• _What you will do_
Show each line of the records in which the word "last" occurs.
::: Dataset records
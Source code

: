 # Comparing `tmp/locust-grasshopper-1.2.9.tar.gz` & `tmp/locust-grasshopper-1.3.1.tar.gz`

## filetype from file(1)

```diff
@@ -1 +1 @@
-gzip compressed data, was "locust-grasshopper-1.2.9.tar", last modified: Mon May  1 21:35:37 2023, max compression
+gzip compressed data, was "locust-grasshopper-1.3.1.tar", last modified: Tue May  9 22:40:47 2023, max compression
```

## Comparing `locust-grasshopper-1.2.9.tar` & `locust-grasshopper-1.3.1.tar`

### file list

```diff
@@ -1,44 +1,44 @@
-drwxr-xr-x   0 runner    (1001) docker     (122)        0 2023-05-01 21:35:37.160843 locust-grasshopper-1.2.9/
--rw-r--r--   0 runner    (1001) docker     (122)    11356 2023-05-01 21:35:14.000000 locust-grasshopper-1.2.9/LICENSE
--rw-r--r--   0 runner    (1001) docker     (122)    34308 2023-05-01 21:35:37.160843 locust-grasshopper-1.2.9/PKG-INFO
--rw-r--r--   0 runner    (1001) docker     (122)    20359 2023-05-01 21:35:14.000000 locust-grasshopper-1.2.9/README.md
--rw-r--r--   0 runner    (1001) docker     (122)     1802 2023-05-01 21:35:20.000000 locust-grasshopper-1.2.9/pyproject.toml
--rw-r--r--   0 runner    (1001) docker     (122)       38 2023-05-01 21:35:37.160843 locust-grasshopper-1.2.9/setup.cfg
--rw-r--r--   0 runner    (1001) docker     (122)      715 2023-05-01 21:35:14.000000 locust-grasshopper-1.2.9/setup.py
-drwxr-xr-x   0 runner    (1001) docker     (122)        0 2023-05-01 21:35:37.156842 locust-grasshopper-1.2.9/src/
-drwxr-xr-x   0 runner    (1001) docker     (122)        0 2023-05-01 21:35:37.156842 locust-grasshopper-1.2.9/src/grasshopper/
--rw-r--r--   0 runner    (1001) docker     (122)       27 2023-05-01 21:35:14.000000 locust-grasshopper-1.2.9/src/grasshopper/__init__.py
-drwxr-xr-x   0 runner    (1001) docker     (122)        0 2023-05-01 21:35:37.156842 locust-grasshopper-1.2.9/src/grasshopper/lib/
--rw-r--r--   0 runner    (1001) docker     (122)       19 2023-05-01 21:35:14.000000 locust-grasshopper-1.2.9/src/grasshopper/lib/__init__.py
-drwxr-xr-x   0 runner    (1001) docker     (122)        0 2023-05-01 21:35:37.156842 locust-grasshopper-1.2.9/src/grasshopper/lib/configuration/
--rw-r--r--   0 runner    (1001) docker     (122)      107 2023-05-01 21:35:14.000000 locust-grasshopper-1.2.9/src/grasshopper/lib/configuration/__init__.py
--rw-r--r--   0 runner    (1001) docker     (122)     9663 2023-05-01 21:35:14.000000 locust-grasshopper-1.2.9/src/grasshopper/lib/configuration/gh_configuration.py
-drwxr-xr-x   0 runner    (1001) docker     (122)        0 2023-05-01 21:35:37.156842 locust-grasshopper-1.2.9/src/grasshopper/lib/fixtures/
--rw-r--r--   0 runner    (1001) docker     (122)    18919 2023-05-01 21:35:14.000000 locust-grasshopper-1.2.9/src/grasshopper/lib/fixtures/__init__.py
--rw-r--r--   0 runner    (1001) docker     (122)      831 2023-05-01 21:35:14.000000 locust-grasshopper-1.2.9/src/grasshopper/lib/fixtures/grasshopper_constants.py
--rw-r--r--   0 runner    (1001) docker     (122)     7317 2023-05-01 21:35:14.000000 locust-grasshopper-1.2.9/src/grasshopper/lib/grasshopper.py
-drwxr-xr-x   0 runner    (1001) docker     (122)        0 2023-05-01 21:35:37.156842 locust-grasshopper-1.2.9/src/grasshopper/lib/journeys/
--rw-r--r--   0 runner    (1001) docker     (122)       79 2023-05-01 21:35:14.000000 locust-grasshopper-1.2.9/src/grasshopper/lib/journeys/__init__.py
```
::::::
::: Dataset records
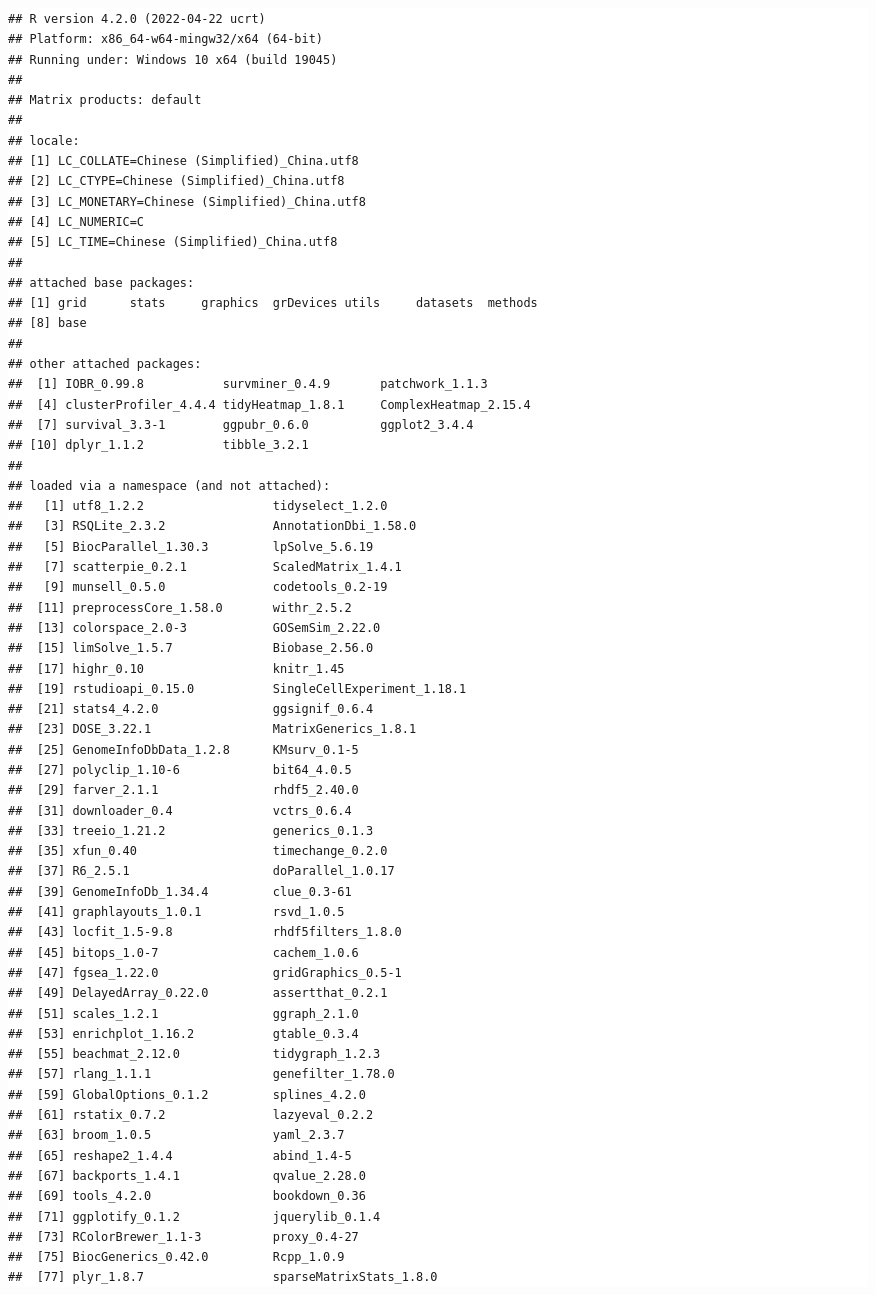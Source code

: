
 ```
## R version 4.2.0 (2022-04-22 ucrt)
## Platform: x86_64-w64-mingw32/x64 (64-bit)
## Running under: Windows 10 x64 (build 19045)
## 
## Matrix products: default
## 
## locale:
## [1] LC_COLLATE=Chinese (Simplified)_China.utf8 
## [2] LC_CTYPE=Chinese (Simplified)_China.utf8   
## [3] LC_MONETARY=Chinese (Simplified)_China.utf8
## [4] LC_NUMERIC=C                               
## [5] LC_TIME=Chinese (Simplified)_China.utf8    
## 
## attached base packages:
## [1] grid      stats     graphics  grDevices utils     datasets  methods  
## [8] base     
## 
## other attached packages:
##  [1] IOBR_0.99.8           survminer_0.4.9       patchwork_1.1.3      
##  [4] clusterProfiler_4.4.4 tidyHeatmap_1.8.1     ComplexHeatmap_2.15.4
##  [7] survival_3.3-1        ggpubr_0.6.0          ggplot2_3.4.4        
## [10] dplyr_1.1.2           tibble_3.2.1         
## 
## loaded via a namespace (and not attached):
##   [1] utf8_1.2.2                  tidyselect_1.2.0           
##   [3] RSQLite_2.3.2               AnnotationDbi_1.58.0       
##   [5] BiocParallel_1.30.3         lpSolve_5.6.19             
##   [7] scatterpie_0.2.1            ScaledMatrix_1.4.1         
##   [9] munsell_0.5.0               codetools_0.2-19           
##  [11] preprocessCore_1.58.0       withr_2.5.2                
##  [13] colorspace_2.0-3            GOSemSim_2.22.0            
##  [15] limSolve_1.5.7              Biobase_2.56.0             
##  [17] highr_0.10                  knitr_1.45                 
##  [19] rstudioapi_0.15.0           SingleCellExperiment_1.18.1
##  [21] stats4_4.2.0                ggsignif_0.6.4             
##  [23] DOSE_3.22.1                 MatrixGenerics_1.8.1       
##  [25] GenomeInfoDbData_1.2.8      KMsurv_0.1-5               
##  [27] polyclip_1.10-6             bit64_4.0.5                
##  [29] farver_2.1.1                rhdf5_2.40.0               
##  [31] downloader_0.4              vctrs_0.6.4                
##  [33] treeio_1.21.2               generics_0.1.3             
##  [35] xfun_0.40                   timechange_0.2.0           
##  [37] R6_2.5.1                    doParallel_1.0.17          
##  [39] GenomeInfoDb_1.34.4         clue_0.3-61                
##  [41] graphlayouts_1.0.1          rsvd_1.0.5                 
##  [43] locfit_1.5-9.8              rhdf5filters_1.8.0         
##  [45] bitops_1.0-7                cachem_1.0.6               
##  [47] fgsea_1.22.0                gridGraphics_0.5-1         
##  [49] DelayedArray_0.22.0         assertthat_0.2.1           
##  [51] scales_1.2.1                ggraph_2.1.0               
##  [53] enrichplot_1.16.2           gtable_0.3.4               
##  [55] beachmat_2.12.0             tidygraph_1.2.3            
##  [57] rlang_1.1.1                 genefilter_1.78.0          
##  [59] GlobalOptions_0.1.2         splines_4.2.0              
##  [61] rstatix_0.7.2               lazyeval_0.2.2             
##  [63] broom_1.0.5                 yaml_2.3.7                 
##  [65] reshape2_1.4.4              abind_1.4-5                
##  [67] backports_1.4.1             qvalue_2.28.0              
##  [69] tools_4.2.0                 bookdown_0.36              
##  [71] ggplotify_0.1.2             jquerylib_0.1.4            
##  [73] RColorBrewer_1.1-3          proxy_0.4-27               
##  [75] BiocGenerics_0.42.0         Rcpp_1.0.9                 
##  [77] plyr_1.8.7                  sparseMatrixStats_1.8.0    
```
::::::
• _Your solution_
-gzip compressed data, was "locust-grasshopper-1.2.9.tar", last modified: Mon May  1 21:35:37 2023, max compression
+gzip compressed data, was "locust-grasshopper-1.3.1.tar", last modified: Tue May  9 22:40:47 2023, max compression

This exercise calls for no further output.